Não olhar para a América latina com o mesmo olhar que a imprensa latino-americana especula com ansiedade inconcebível, é Política de Estado. Hugo Chaves xingou George Bush com palavrões próprios dos covis de marginais, e inadmissíveis a um chefe de estado, e ele simplesmente se fez de mouco. Fosse outro, um Mahmoud Ahmadinejad, por exemplo, e o Irã teria sido invadido.

As mudanças alardeadas por Barack Obama, até agora, foram feitas com tiradas de retórica, com apelo aos brios nacional; qualquer coisa vazia e um tropo lingüístico como “a esperança vencer o medo”, por exemplo. Tanto que até alemães, reunidos aos milhares em praça pública, - desfazendo assim a tola idéia de serem frios, gente sem emoção e entusiasmo latino, ficaram deslumbrados com o discurso que não tratou de nenhum interesse daquele país. Bobagem, Hitler reunia mais gente e por muito mais tempo, com seus discursos histéricos para delírio de uma platéia, digamos, caliente.

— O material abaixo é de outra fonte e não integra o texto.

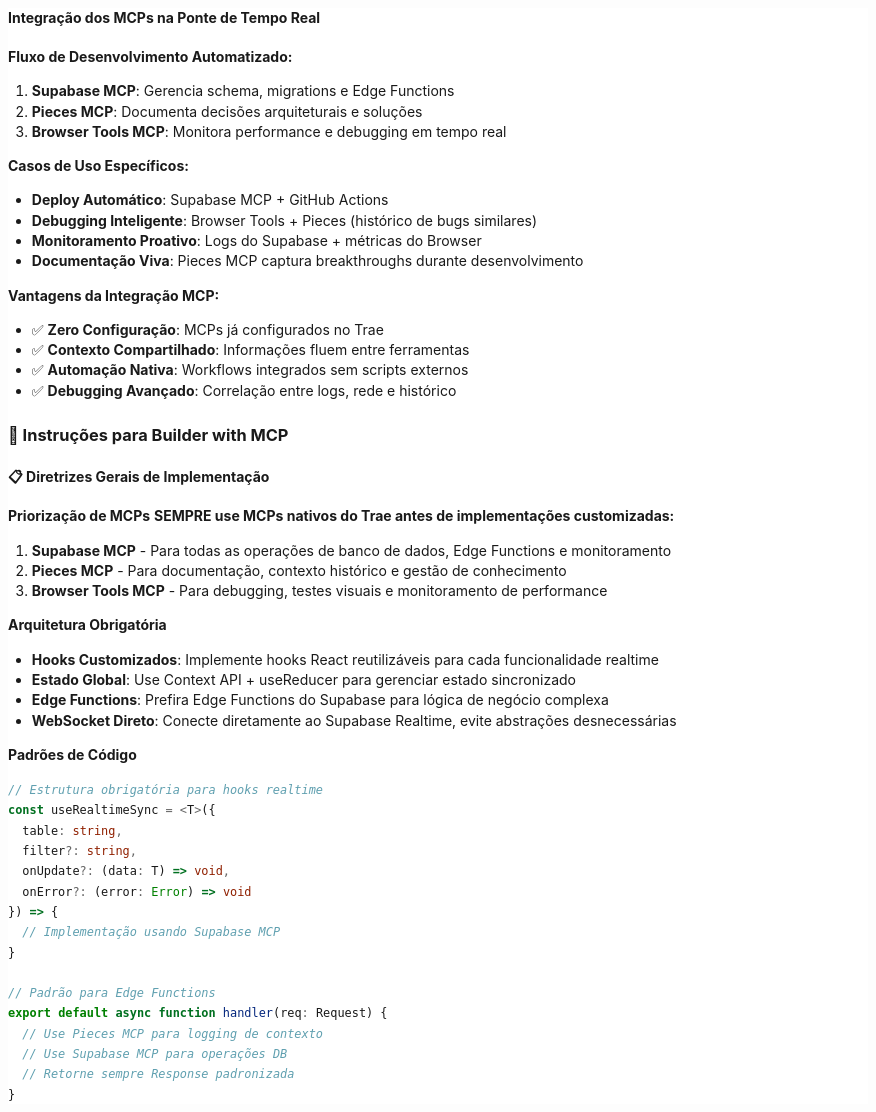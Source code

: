 #### Integração dos MCPs na Ponte de Tempo Real

**Fluxo de Desenvolvimento Automatizado:**
1. **Supabase MCP**: Gerencia schema, migrations e Edge Functions
2. **Pieces MCP**: Documenta decisões arquiteturais e soluções
3. **Browser Tools MCP**: Monitora performance e debugging em tempo real

**Casos de Uso Específicos:**
- **Deploy Automático**: Supabase MCP + GitHub Actions
- **Debugging Inteligente**: Browser Tools + Pieces (histórico de bugs similares)
- **Monitoramento Proativo**: Logs do Supabase + métricas do Browser
- **Documentação Viva**: Pieces MCP captura breakthroughs durante desenvolvimento

**Vantagens da Integração MCP:**
- ✅ **Zero Configuração**: MCPs já configurados no Trae
- ✅ **Contexto Compartilhado**: Informações fluem entre ferramentas
- ✅ **Automação Nativa**: Workflows integrados sem scripts externos
- ✅ **Debugging Avançado**: Correlação entre logs, rede e histórico

### 🎯 Instruções para Builder with MCP

#### 📋 Diretrizes Gerais de Implementação

**Priorização de MCPs**
**SEMPRE use MCPs nativos do Trae antes de implementações customizadas:**
1. **Supabase MCP** - Para todas as operações de banco de dados, Edge Functions e monitoramento
2. **Pieces MCP** - Para documentação, contexto histórico e gestão de conhecimento
3. **Browser Tools MCP** - Para debugging, testes visuais e monitoramento de performance

**Arquitetura Obrigatória**
- **Hooks Customizados**: Implemente hooks React reutilizáveis para cada funcionalidade realtime
- **Estado Global**: Use Context API + useReducer para gerenciar estado sincronizado
- **Edge Functions**: Prefira Edge Functions do Supabase para lógica de negócio complexa
- **WebSocket Direto**: Conecte diretamente ao Supabase Realtime, evite abstrações desnecessárias

**Padrões de Código**
```typescript
// Estrutura obrigatória para hooks realtime
const useRealtimeSync = <T>({
  table: string,
  filter?: string,
  onUpdate?: (data: T) => void,
  onError?: (error: Error) => void
}) => {
  // Implementação usando Supabase MCP
}

// Padrão para Edge Functions
export default async function handler(req: Request) {
  // Use Pieces MCP para logging de contexto
  // Use Supabase MCP para operações DB
  // Retorne sempre Response padronizada
}
```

Por enquanto fala-se mais do vestido de Michele Obama, e mais ainda dos por quês dela ter escolhido gente desconhecida, fora do que chamam de circuito da moda, para costurar suas roupas. Bem, já é uma “mudança”. Na falta do que fazer, comentaristas políticos e consultores traçam o perfil da personalidade da Primeira Dama e destacam aspectos de seu caráter a partir do vestido amarelo periquito que usava na posse do marido. A propósito, chamar a mulher do Presidente de Primeira Dama é invenção americana, não encontrada em nenhum outro país, exceto em nossa latina América. Aqui temos primeiras damas até em Clubes Sociais; basta ser mulher do presidente. Assim também é chamar de “posse” aquela cerimônia. Isso é uma herança portuguesa, com certeza. Lá como aqui toma-se posse; que significa alguma coisa como adonar-se do cargo. Esse termo não é usado em nenhum outro país para significar ato tão solene. Os americanos, como se viu, chamam isso de “inauguration”; que significa solenidade inaugural de um novo período, investidura, nesse caso do 44º Presidente dos Estados Unidos da América.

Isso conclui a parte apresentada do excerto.